▶ [RECORDS SUPPLIED]
+ + + + + + +

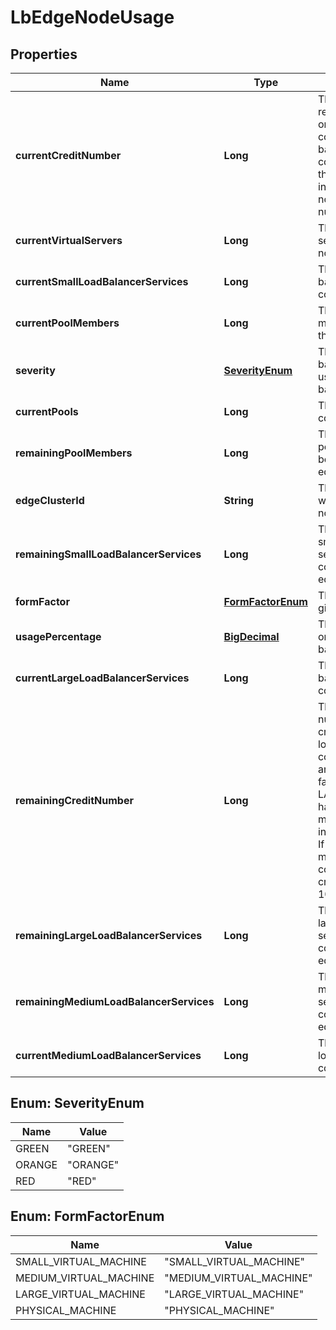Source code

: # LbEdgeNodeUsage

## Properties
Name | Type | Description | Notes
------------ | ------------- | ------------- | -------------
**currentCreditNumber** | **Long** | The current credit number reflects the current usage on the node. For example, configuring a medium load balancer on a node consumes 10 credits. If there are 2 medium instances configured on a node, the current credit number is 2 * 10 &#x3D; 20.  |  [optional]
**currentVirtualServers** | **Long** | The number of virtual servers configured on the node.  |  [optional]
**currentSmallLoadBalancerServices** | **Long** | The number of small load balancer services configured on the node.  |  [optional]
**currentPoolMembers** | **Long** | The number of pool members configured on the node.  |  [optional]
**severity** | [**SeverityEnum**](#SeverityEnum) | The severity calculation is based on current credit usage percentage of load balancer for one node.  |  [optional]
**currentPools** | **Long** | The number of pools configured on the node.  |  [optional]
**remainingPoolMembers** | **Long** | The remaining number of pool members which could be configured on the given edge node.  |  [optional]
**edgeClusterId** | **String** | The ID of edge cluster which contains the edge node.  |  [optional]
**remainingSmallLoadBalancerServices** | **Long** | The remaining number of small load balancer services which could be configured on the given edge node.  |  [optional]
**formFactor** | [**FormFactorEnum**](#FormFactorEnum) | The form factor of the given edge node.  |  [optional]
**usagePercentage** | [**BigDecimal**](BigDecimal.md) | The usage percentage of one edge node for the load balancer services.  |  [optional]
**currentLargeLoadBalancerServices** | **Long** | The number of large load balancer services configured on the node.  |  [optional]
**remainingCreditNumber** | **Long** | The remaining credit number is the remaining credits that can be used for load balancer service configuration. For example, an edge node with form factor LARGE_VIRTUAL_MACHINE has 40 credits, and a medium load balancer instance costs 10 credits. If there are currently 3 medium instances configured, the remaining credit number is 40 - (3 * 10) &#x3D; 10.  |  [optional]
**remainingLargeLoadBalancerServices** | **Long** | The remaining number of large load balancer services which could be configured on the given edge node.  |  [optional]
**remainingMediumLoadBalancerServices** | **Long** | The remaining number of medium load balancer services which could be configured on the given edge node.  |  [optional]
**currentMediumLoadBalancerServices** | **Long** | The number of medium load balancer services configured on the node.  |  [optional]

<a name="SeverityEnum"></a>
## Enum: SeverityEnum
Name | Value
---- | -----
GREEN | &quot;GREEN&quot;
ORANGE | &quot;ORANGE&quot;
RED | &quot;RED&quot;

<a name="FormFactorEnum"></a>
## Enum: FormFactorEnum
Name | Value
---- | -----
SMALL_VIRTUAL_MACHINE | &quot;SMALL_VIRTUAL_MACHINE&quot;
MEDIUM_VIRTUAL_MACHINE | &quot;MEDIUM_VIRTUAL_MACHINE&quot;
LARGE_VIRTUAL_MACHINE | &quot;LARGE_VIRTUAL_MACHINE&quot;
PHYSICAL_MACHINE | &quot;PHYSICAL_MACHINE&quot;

+ + + + + + +

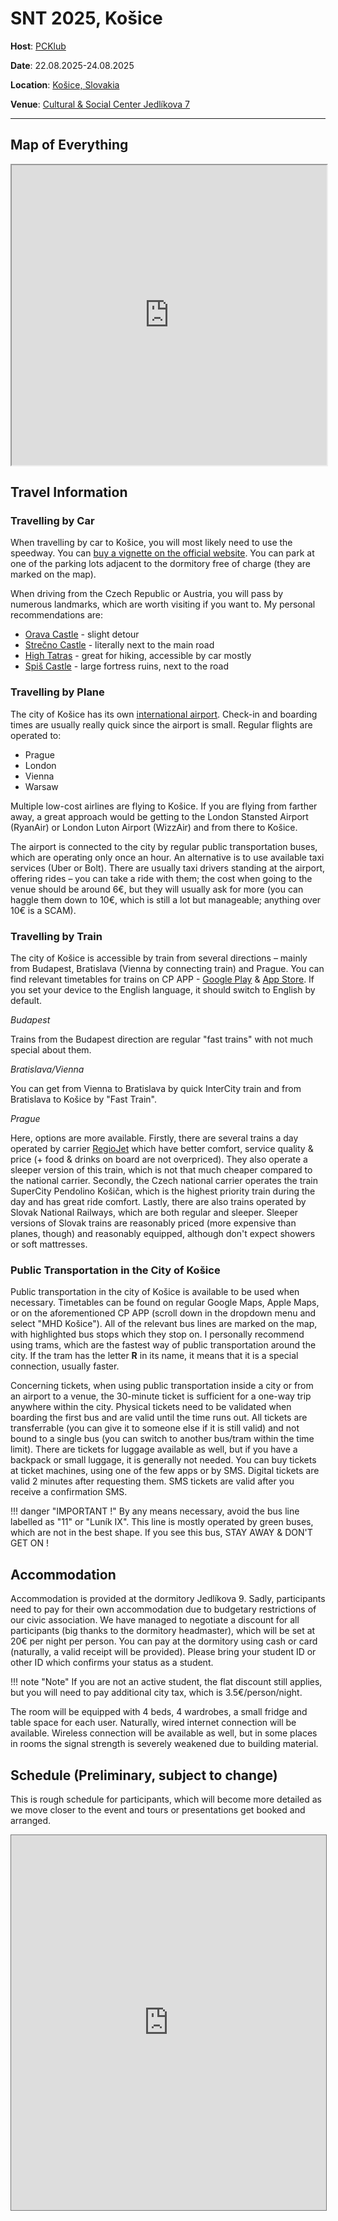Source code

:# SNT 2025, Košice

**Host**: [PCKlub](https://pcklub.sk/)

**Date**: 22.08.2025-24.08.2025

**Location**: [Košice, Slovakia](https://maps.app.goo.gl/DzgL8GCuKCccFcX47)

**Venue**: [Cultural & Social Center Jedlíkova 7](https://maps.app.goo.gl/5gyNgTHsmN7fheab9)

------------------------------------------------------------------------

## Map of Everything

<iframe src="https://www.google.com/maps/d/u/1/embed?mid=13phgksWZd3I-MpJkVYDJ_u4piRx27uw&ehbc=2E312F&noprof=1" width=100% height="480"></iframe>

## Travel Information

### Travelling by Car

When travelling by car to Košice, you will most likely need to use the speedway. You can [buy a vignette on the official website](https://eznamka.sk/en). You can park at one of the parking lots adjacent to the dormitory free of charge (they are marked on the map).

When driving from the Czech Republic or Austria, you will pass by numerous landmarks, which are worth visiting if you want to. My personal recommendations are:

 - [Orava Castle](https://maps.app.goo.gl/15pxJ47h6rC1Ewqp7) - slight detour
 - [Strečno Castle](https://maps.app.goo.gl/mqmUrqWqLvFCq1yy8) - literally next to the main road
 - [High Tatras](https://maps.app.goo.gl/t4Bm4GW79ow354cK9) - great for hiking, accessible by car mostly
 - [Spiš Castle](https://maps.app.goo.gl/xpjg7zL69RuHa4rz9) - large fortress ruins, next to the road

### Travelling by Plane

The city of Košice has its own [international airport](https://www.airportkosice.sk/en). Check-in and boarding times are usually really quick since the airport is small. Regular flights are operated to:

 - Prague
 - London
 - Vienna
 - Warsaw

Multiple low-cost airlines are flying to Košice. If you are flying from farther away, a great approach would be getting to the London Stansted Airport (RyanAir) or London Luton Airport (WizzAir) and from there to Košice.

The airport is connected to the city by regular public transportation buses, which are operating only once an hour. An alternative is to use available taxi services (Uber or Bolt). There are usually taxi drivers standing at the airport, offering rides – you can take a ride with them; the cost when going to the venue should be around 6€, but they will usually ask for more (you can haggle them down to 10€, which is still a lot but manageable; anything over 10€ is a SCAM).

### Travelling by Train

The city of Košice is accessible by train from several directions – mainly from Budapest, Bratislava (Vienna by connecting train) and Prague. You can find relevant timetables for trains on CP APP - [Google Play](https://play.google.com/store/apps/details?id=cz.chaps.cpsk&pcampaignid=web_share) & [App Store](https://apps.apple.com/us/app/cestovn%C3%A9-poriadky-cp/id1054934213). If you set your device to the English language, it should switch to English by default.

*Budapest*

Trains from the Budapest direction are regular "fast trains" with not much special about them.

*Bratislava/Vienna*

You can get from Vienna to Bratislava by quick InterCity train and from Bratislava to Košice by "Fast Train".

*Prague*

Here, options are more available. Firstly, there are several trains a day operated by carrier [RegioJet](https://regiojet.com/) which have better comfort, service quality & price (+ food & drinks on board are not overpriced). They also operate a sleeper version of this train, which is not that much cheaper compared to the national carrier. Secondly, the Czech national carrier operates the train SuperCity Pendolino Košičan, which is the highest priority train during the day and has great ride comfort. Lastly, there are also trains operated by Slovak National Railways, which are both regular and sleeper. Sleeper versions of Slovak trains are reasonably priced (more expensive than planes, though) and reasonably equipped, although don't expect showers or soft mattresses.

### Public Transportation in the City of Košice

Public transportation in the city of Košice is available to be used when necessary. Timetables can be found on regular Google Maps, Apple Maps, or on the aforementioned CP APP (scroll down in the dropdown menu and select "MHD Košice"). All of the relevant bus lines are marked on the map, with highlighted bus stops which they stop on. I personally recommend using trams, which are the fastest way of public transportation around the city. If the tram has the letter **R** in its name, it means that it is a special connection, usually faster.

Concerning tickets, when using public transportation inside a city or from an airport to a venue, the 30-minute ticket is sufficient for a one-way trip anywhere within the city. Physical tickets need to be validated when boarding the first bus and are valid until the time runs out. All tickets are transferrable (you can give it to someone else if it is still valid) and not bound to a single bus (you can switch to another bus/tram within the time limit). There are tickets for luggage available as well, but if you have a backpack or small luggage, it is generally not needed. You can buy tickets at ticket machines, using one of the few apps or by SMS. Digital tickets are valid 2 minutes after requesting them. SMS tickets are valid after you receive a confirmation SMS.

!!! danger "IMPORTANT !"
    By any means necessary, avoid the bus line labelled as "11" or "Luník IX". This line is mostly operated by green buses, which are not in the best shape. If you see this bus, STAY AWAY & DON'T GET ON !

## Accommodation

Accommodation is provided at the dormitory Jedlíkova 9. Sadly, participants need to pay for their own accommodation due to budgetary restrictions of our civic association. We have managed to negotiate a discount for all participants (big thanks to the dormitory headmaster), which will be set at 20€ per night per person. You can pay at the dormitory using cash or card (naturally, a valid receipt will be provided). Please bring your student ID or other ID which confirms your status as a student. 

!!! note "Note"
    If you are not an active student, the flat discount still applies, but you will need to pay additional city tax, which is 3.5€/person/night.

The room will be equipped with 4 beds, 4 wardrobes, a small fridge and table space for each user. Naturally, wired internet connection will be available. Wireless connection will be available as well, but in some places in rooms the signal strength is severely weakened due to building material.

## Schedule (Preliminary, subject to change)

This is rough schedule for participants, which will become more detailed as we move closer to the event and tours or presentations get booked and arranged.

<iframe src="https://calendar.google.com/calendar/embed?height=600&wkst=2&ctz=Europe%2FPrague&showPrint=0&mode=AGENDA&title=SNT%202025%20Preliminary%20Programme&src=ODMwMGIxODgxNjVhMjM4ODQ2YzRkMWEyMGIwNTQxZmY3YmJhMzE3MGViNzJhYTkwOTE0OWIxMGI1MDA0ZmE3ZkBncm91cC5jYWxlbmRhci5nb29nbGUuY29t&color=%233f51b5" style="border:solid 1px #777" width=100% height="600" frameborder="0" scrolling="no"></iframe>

+ + + + + + +

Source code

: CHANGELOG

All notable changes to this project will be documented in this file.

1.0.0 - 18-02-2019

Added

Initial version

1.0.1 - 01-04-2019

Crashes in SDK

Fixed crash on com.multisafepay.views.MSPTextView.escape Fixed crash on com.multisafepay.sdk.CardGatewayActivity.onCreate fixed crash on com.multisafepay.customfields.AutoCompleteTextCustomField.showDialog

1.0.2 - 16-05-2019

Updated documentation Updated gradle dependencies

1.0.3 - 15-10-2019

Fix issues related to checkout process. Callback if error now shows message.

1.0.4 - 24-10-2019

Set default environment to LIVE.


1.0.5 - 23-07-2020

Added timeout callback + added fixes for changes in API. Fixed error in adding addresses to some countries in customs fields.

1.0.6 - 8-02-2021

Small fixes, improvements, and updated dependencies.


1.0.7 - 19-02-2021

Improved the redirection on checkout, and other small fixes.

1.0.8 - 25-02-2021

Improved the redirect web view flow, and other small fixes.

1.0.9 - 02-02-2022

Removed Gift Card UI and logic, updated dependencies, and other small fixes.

+ + + + + + +

▶ [EXERCISE DIRECTIONS] Each line of the records with the word "SeverityEnum" in it is to be copied.

▶ [WORKED SOLUTION]
**severity** | [**SeverityEnum**](#SeverityEnum) | The severity calculation is based on current credit usage percentage of load balancer for one node.  |  [optional]
<a name="SeverityEnum"></a>
## Enum: SeverityEnum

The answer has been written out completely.